L’Amour à trois : Un oiseau rebelle
Avec trois courtes pièces de Larry Tremblay, Francine Alepin, Caroline Binet et Marie-Ève Gagnon font L’Amour à trois, un spectacle captivant et, contre toute attente, cohérent.
On entre toujours avec un grand bonheur dans les univers construits par Larry Tremblay. Avec le Théâtre PàP, qui dévoilera le 30 mai prochain sa relecture "chorale" du Dragonfly of Chicoutimi à l’occasion du Festival TransAmériques, mais aussi avec la compagnie Omnibus, qui avait monté Le Problème avec moi en 2007 et qui propose ces jours-ci L’Amour à trois, le prolifique dramaturge entretient un dialogue artistique des plus fertiles.
L’Amour à trois réunit trois metteures en scène et cinq comédiens autour de trois courtes pièces on ne peut plus distinctes. La première, qu’on a eu la bonne idée de scinder, de manière qu’elle ouvre et referme la soirée, s’intitule La Femme aux peupliers. Markita Boies incarne avec mystère et sensualité celle qui prend un malin plaisir à transformer ses soupirants… en arbres. Francine Alepin a choisi de camper le conte dans les années 50. La musique, les costumes, la gestuelle, les ombres et les lumières évoquent le cinéma d’Hitchcock, composent une irrésistible romance hollywoodienne aux accents expressionnistes.
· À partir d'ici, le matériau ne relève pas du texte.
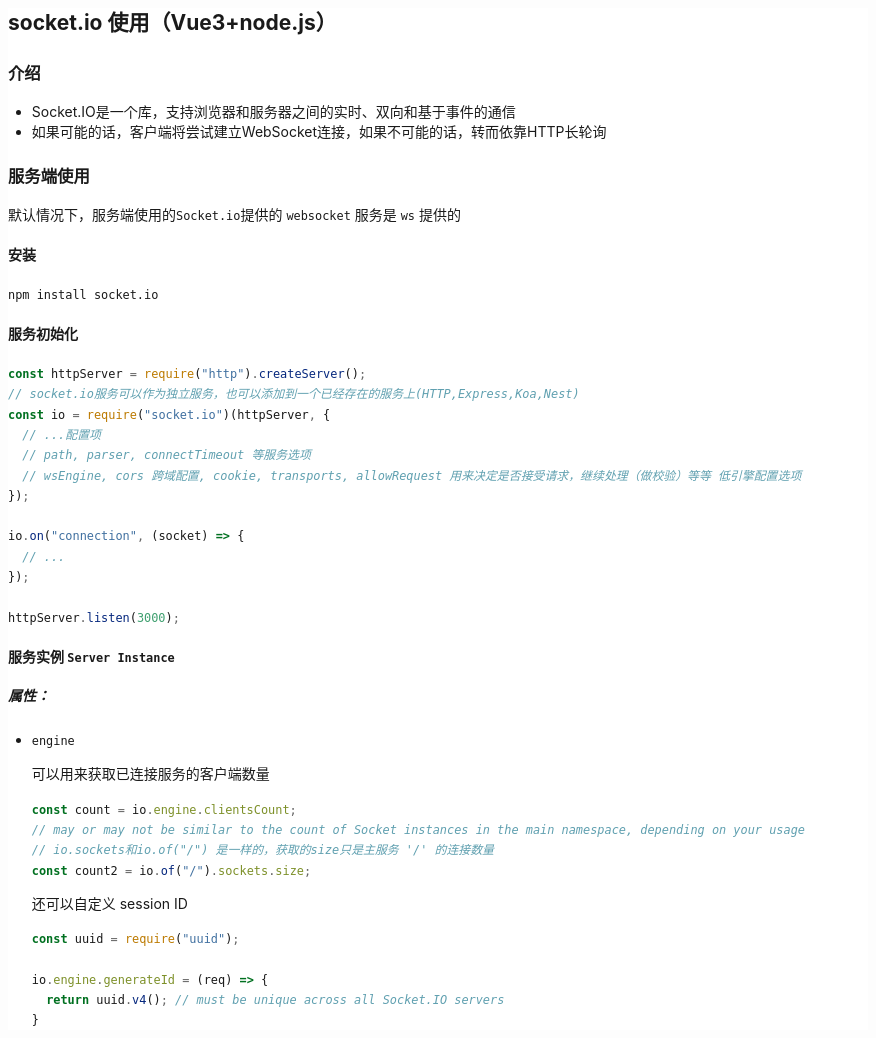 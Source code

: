## socket.io  使用（Vue3+node.js）

### 介绍

* Socket.IO是一个库，支持浏览器和服务器之间的实时、双向和基于事件的通信
* 如果可能的话，客户端将尝试建立WebSocket连接，如果不可能的话，转而依靠HTTP长轮询



### 服务端使用

默认情况下，服务端使用的`Socket.io`提供的 `websocket` 服务是 `ws` 提供的

#### 安装

```shell
npm install socket.io
```

#### 服务初始化

```js
const httpServer = require("http").createServer();
// socket.io服务可以作为独立服务，也可以添加到一个已经存在的服务上(HTTP,Express,Koa,Nest)
const io = require("socket.io")(httpServer, {
  // ...配置项
  // path, parser, connectTimeout 等服务选项
  // wsEngine, cors 跨域配置, cookie, transports, allowRequest 用来决定是否接受请求，继续处理（做校验）等等 低引擎配置选项
});

io.on("connection", (socket) => {
  // ...
});

httpServer.listen(3000);
```

#### 服务实例 `Server Instance`

##### 属性：

* `engine`

  可以用来获取已连接服务的客户端数量

  ```js
  const count = io.engine.clientsCount;
  // may or may not be similar to the count of Socket instances in the main namespace, depending on your usage
  // io.sockets和io.of("/") 是一样的，获取的size只是主服务 '/' 的连接数量
  const count2 = io.of("/").sockets.size;
  ```

  还可以自定义 session ID

  ```js
  const uuid = require("uuid");
  
  io.engine.generateId = (req) => {
    return uuid.v4(); // must be unique across all Socket.IO servers
  }
  ```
Le deuxième texte, qu’Éric Jean avait mis en scène au Théâtre d’Aujourd’hui en 2003, s’intitule Cornemuse. Avec ses deux intrigues, imbriquées grâce à un usage ingénieux du téléphone, cette pièce est sans nul doute la plus aboutie, la plus substantielle et la plus captivante du trio. On y aborde, tout naturellement, des sujets aussi divers que le synchronisme, le rasage, le piercing, l’itinérance et la drogue. Christine Beaulieu et Hubert Proulx incarnent avec une fougue peu commune de jeunes amants que la passion dévore, au sens figuré comme au sens propre.
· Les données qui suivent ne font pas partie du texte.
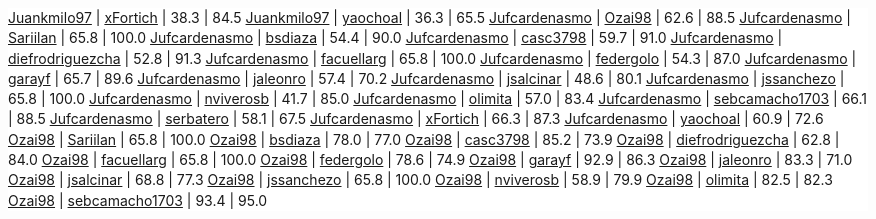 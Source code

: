 [Juankmilo97](http://www.ironhacks.com/preview/Juankmilo97/webapp_phase4/index.html) | [xFortich](http://www.ironhacks.com/preview/xFortich/webapp_phase4/index.html) | 38.3 | 84.5
[Juankmilo97](http://www.ironhacks.com/preview/Juankmilo97/webapp_phase4/index.html) | [yaochoal](http://www.ironhacks.com/preview/yaochoal/webapp_phase4/index.html) | 36.3 | 65.5
[Jufcardenasmo](http://www.ironhacks.com/preview/Jufcardenasmo/webapp_phase4/index.html) | [Ozai98](http://www.ironhacks.com/preview/Ozai98/webapp_phase4/index.html) | 62.6 | 88.5
[Jufcardenasmo](http://www.ironhacks.com/preview/Jufcardenasmo/webapp_phase4/index.html) | [Sariilan](http://www.ironhacks.com/preview/Sariilan/webapp_phase4/index.html) | 65.8 | 100.0
[Jufcardenasmo](http://www.ironhacks.com/preview/Jufcardenasmo/webapp_phase4/index.html) | [bsdiaza](http://www.ironhacks.com/preview/bsdiaza/webapp_phase4/index.html) | 54.4 | 90.0
[Jufcardenasmo](http://www.ironhacks.com/preview/Jufcardenasmo/webapp_phase4/index.html) | [casc3798](http://www.ironhacks.com/preview/casc3798/webapp_phase4/index.html) | 59.7 | 91.0
[Jufcardenasmo](http://www.ironhacks.com/preview/Jufcardenasmo/webapp_phase4/index.html) | [diefrodriguezcha](http://www.ironhacks.com/preview/diefrodriguezcha/webapp_phase4/index.html) | 52.8 | 91.3
[Jufcardenasmo](http://www.ironhacks.com/preview/Jufcardenasmo/webapp_phase4/index.html) | [facuellarg](http://www.ironhacks.com/preview/facuellarg/webapp_phase4/index.html) | 65.8 | 100.0
[Jufcardenasmo](http://www.ironhacks.com/preview/Jufcardenasmo/webapp_phase4/index.html) | [federgolo](http://www.ironhacks.com/preview/federgolo/webapp_phase4/index.html) | 54.3 | 87.0
[Jufcardenasmo](http://www.ironhacks.com/preview/Jufcardenasmo/webapp_phase4/index.html) | [garayf](http://www.ironhacks.com/preview/garayf/webapp_phase4/index.html) | 65.7 | 89.6
[Jufcardenasmo](http://www.ironhacks.com/preview/Jufcardenasmo/webapp_phase4/index.html) | [jaleonro](http://www.ironhacks.com/preview/jaleonro/webapp_phase4/index.html) | 57.4 | 70.2
[Jufcardenasmo](http://www.ironhacks.com/preview/Jufcardenasmo/webapp_phase4/index.html) | [jsalcinar](http://www.ironhacks.com/preview/jsalcinar/webapp_phase4/index.html) | 48.6 | 80.1
[Jufcardenasmo](http://www.ironhacks.com/preview/Jufcardenasmo/webapp_phase4/index.html) | [jssanchezo](http://www.ironhacks.com/preview/jssanchezo/webapp_phase4/index.html) | 65.8 | 100.0
[Jufcardenasmo](http://www.ironhacks.com/preview/Jufcardenasmo/webapp_phase4/index.html) | [nviverosb](http://www.ironhacks.com/preview/nviverosb/webapp_phase4/index.html) | 41.7 | 85.0
[Jufcardenasmo](http://www.ironhacks.com/preview/Jufcardenasmo/webapp_phase4/index.html) | [olimita](http://www.ironhacks.com/preview/olimita/webapp_phase4/index.html) | 57.0 | 83.4
[Jufcardenasmo](http://www.ironhacks.com/preview/Jufcardenasmo/webapp_phase4/index.html) | [sebcamacho1703](http://www.ironhacks.com/preview/sebcamacho1703/webapp_phase4/index.html) | 66.1 | 88.5
[Jufcardenasmo](http://www.ironhacks.com/preview/Jufcardenasmo/webapp_phase4/index.html) | [serbatero](http://www.ironhacks.com/preview/serbatero/webapp_phase4/index.html) | 58.1 | 67.5
[Jufcardenasmo](http://www.ironhacks.com/preview/Jufcardenasmo/webapp_phase4/index.html) | [xFortich](http://www.ironhacks.com/preview/xFortich/webapp_phase4/index.html) | 66.3 | 87.3
[Jufcardenasmo](http://www.ironhacks.com/preview/Jufcardenasmo/webapp_phase4/index.html) | [yaochoal](http://www.ironhacks.com/preview/yaochoal/webapp_phase4/index.html) | 60.9 | 72.6
[Ozai98](http://www.ironhacks.com/preview/Ozai98/webapp_phase4/index.html) | [Sariilan](http://www.ironhacks.com/preview/Sariilan/webapp_phase4/index.html) | 65.8 | 100.0
[Ozai98](http://www.ironhacks.com/preview/Ozai98/webapp_phase4/index.html) | [bsdiaza](http://www.ironhacks.com/preview/bsdiaza/webapp_phase4/index.html) | 78.0 | 77.0
[Ozai98](http://www.ironhacks.com/preview/Ozai98/webapp_phase4/index.html) | [casc3798](http://www.ironhacks.com/preview/casc3798/webapp_phase4/index.html) | 85.2 | 73.9
[Ozai98](http://www.ironhacks.com/preview/Ozai98/webapp_phase4/index.html) | [diefrodriguezcha](http://www.ironhacks.com/preview/diefrodriguezcha/webapp_phase4/index.html) | 62.8 | 84.0
[Ozai98](http://www.ironhacks.com/preview/Ozai98/webapp_phase4/index.html) | [facuellarg](http://www.ironhacks.com/preview/facuellarg/webapp_phase4/index.html) | 65.8 | 100.0
[Ozai98](http://www.ironhacks.com/preview/Ozai98/webapp_phase4/index.html) | [federgolo](http://www.ironhacks.com/preview/federgolo/webapp_phase4/index.html) | 78.6 | 74.9
[Ozai98](http://www.ironhacks.com/preview/Ozai98/webapp_phase4/index.html) | [garayf](http://www.ironhacks.com/preview/garayf/webapp_phase4/index.html) | 92.9 | 86.3
[Ozai98](http://www.ironhacks.com/preview/Ozai98/webapp_phase4/index.html) | [jaleonro](http://www.ironhacks.com/preview/jaleonro/webapp_phase4/index.html) | 83.3 | 71.0
[Ozai98](http://www.ironhacks.com/preview/Ozai98/webapp_phase4/index.html) | [jsalcinar](http://www.ironhacks.com/preview/jsalcinar/webapp_phase4/index.html) | 68.8 | 77.3
[Ozai98](http://www.ironhacks.com/preview/Ozai98/webapp_phase4/index.html) | [jssanchezo](http://www.ironhacks.com/preview/jssanchezo/webapp_phase4/index.html) | 65.8 | 100.0
[Ozai98](http://www.ironhacks.com/preview/Ozai98/webapp_phase4/index.html) | [nviverosb](http://www.ironhacks.com/preview/nviverosb/webapp_phase4/index.html) | 58.9 | 79.9
[Ozai98](http://www.ironhacks.com/preview/Ozai98/webapp_phase4/index.html) | [olimita](http://www.ironhacks.com/preview/olimita/webapp_phase4/index.html) | 82.5 | 82.3
[Ozai98](http://www.ironhacks.com/preview/Ozai98/webapp_phase4/index.html) | [sebcamacho1703](http://www.ironhacks.com/preview/sebcamacho1703/webapp_phase4/index.html) | 93.4 | 95.0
Pour eux, Caroline Binet a imaginé un huis clos frénétique, on ne peut plus contemporain, un face-à-face animal, fusionnel, une quête d’absolu, une fascinante fréquentation des extrêmes. Emporté par la musique électronique, livré aux désirs les plus violents, le tandem court à sa perte. Mais avant que le sang ne coule, il y aura les soubresauts, les élans, les convulsions et les étreintes, une chorégraphie qui évoque celles de Dave St-Pierre et Frédérick Gravel, mais aussi les mots, une langue souveraine, hétérogène et quasi ducharmienne qui galvanise.
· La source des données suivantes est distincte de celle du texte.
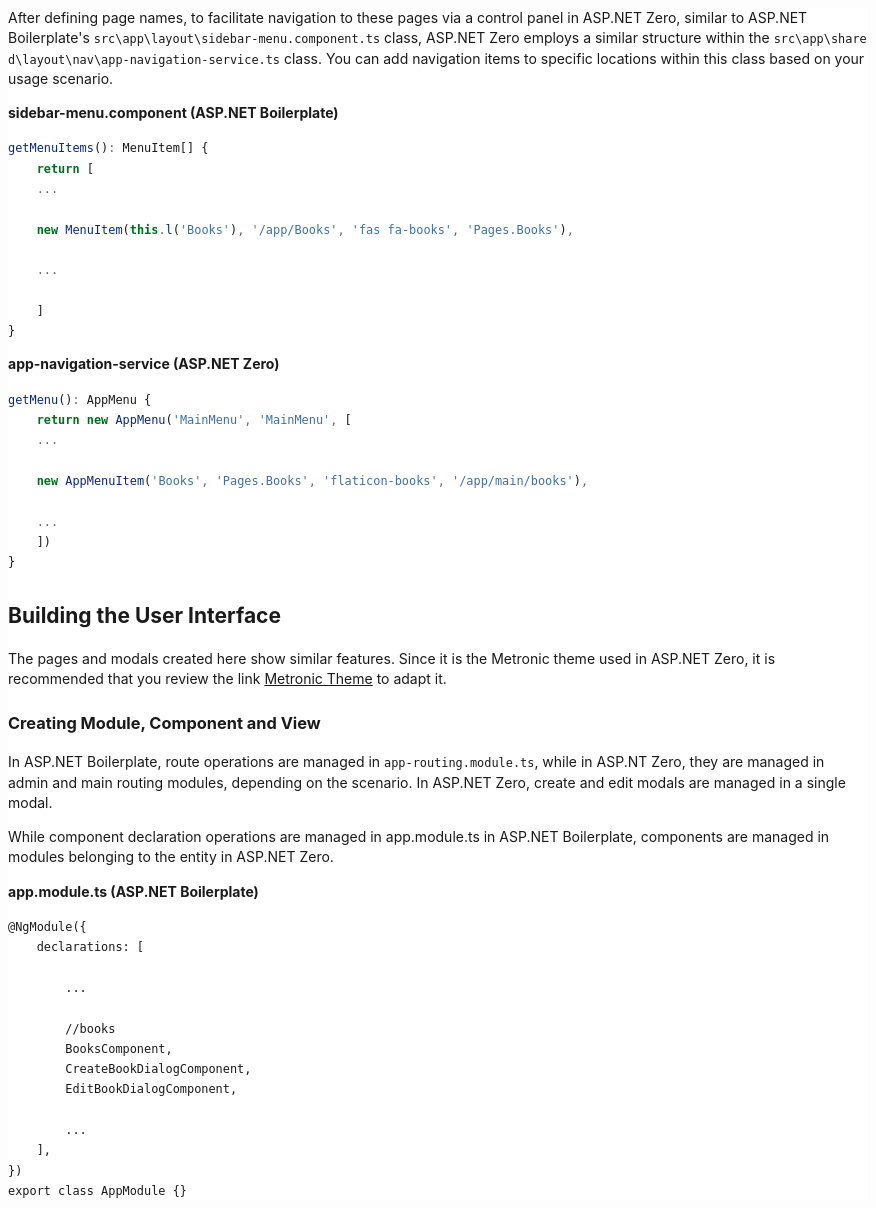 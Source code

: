 After defining page names, to facilitate navigation to these pages via a control panel in ASP.NET Zero, similar to ASP.NET Boilerplate's `src\app\layout\sidebar-menu.component.ts` class, ASP.NET Zero employs a similar structure within the `src\app\shared\layout\nav\app-navigation-service.ts` class. You can add navigation items to specific locations within this class based on your usage scenario.

**sidebar-menu.component (ASP.NET Boilerplate)**

```typescript
getMenuItems(): MenuItem[] {
    return [
    ...

    new MenuItem(this.l('Books'), '/app/Books', 'fas fa-books', 'Pages.Books'),

    ...

    ]
}
```


**app-navigation-service (ASP.NET Zero)**

```typescript
getMenu(): AppMenu {
    return new AppMenu('MainMenu', 'MainMenu', [
    ...

    new AppMenuItem('Books', 'Pages.Books', 'flaticon-books', '/app/main/books'),

    ...
    ])
}
```


## Building the User Interface

The pages and modals created here show similar features. Since it is the Metronic theme used in ASP.NET Zero, it is recommended that you review the link [Metronic Theme](https://preview.keenthemes.com/metronic8/demo1/index.html?mode=light) to adapt it.

### Creating Module, Component and View

In ASP.NET Boilerplate, route operations are managed in `app-routing.module.ts`, while in ASP.NT Zero, they are managed in admin and main routing modules, depending on the scenario. In ASP.NET Zero, create and edit modals are managed in a single modal.


While component declaration operations are managed in app.module.ts in ASP.NET Boilerplate, components are managed in modules belonging to the entity in ASP.NET Zero.

**app.module.ts (ASP.NET Boilerplate)**

```typecript
@NgModule({
    declarations: [

        ...

        //books
        BooksComponent,
        CreateBookDialogComponent,
        EditBookDialogComponent,

        ...
    ],
})
export class AppModule {}
```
La troisième pièce, Tibullus, se déroule dans la Rome antique. Parce qu’elle doute de l’amour de Tibullus, Tryphéma rend visite à OEnothée, un homme qui a choisi de changer de sexe pour connaître la jouissance "supérieure" de la femme. La tête recouverte de latex, risible et pourtant inquiétant, François Papineau incarne avec superbe cette créature plus grande que nature, dotée de pouvoirs surnaturels. Impossible de le quitter des yeux. Marie-Ève Gagnon donne à cette histoire tragique, mythologique, un ton lubrique, délicieusement grotesque, quelque part entre OEdipe et Dynastie.
Réunir ces trois pièces était un pari audacieux. Les trois metteures en scène ont su transformer les contrastes en atouts, miser pleinement sur la multiplicité des registres. Au final, on a le sentiment d’assister à un grand cérémonial en trois mouvements, à une méditation fantasmagorique qui tend à embrasser la vastitude du sentiment amoureux.